→ DATA FOR THIS TASK:
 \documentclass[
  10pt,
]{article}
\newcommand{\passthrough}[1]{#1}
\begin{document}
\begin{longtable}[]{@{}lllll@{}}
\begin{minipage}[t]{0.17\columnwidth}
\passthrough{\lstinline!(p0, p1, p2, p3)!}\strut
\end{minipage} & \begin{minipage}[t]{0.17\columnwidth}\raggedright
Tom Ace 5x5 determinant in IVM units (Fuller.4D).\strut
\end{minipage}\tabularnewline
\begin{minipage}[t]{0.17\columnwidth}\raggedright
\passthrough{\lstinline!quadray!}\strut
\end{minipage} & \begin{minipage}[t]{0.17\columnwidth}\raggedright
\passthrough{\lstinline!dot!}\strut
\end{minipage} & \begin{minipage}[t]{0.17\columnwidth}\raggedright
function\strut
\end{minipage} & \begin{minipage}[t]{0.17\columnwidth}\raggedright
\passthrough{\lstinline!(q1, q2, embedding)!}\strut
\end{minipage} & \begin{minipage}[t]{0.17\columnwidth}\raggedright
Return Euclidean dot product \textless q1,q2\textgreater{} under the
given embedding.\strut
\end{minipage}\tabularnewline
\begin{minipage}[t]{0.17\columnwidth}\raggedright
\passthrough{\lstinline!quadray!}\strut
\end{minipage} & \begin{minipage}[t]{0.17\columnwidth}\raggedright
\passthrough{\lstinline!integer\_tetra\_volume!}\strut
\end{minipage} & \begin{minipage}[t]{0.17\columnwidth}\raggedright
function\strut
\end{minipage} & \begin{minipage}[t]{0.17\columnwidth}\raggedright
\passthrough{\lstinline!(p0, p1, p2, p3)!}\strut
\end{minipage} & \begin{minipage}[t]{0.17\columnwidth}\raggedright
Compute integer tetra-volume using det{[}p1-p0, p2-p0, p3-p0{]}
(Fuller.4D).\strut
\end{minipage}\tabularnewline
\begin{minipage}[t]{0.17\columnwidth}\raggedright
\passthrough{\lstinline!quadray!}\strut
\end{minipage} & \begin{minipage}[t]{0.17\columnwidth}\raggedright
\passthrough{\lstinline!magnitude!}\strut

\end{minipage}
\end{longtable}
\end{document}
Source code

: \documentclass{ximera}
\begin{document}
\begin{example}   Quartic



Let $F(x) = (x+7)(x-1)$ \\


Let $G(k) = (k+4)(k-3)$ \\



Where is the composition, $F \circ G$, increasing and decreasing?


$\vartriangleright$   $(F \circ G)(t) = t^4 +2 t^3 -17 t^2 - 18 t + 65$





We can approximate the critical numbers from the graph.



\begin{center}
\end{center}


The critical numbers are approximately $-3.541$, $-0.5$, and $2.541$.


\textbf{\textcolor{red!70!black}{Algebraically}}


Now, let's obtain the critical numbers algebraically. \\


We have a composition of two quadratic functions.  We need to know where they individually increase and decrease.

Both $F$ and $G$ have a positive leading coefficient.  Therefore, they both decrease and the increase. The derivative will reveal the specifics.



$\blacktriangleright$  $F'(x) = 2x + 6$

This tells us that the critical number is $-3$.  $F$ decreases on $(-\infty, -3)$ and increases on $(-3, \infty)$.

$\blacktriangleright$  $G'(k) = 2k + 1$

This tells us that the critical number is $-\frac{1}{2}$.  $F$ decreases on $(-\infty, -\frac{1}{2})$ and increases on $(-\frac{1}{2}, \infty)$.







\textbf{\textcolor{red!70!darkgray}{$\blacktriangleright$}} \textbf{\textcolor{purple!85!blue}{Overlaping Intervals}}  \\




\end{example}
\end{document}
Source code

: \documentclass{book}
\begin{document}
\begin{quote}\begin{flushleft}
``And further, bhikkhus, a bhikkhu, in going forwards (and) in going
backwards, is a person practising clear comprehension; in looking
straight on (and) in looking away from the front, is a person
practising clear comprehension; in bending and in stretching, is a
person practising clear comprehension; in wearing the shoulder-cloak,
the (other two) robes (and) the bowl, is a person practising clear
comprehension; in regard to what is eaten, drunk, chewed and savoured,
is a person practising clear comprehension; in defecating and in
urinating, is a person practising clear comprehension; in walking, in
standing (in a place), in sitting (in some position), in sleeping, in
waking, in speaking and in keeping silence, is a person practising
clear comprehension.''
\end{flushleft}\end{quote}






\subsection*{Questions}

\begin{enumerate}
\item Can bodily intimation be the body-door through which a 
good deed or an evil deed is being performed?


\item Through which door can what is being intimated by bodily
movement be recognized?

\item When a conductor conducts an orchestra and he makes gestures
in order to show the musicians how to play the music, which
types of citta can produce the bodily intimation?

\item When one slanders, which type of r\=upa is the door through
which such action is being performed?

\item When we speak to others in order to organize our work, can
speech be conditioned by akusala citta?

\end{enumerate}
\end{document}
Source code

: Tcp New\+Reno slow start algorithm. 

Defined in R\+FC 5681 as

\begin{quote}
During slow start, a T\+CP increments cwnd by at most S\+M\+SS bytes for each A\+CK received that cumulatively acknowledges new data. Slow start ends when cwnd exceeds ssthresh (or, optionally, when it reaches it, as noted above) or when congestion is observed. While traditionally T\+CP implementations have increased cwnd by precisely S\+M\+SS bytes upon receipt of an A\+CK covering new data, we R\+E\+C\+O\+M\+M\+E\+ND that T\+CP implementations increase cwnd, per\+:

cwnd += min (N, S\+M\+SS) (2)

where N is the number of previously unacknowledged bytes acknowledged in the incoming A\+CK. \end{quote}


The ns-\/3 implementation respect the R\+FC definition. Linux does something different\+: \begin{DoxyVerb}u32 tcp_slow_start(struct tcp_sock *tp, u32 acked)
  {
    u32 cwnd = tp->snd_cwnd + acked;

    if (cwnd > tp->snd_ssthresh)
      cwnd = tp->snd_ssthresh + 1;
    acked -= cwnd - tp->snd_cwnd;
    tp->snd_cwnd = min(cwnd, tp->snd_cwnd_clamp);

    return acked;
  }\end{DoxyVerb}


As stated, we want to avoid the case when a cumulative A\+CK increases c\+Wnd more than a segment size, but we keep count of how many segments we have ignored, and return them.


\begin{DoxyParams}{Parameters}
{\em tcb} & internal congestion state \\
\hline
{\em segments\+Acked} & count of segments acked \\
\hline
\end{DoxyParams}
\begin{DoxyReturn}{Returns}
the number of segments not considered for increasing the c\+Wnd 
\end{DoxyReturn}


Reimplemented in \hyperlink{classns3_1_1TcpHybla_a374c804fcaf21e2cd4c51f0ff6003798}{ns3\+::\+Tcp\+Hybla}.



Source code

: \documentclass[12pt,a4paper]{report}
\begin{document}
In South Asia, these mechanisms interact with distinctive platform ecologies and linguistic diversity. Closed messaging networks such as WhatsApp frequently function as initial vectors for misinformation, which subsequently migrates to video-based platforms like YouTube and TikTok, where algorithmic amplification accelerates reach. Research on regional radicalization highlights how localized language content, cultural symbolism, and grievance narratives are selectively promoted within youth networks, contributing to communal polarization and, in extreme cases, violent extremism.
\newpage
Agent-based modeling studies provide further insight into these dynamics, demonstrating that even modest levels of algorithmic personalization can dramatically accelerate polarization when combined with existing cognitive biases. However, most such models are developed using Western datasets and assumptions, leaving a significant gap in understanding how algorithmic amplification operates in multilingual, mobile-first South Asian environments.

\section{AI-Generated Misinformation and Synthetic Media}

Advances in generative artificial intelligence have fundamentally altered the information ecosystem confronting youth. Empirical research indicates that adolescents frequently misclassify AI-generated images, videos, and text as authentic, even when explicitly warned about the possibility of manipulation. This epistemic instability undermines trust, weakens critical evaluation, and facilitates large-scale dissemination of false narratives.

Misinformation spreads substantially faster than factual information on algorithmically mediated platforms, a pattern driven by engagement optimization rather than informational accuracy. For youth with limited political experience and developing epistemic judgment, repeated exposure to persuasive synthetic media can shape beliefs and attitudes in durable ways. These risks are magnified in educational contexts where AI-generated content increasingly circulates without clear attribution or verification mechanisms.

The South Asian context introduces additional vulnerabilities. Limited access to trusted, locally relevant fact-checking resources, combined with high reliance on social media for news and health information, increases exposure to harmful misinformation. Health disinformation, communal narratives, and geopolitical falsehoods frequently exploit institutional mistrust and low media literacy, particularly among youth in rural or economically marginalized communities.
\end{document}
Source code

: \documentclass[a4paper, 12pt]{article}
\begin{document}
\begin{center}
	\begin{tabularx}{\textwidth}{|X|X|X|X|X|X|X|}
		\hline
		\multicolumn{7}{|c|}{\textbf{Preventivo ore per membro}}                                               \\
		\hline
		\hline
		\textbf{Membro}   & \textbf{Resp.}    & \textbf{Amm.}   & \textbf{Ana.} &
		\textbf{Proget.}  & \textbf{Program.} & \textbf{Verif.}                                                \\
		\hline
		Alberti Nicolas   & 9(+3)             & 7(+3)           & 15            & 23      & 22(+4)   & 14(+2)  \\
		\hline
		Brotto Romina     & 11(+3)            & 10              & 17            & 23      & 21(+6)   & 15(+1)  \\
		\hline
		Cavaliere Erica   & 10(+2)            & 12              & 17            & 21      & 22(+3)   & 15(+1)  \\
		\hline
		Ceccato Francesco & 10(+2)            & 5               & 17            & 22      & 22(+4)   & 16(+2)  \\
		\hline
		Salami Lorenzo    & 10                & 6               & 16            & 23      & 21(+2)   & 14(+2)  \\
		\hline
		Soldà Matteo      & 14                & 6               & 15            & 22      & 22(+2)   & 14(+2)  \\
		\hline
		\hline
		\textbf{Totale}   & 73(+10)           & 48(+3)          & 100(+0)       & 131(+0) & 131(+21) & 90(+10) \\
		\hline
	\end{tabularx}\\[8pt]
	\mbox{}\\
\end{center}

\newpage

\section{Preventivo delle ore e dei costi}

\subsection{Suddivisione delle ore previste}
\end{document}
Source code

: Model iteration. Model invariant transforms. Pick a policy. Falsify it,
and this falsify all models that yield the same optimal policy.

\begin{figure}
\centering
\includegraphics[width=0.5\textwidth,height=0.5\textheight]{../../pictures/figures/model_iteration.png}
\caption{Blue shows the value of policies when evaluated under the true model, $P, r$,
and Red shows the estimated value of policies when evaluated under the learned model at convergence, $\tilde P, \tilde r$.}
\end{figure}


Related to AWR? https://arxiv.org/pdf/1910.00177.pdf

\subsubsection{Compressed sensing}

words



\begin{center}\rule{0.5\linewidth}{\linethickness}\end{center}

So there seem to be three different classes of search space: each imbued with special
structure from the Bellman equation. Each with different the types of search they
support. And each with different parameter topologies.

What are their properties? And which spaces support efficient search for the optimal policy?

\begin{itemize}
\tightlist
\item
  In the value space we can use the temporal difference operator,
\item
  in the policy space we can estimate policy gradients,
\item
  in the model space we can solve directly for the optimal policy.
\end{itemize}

→ INSTRUCTIONS TO FOLLOW: A single number is expected here: the count of lines in the material above with "intimation" in them.

→ ANSWER BELOW: 2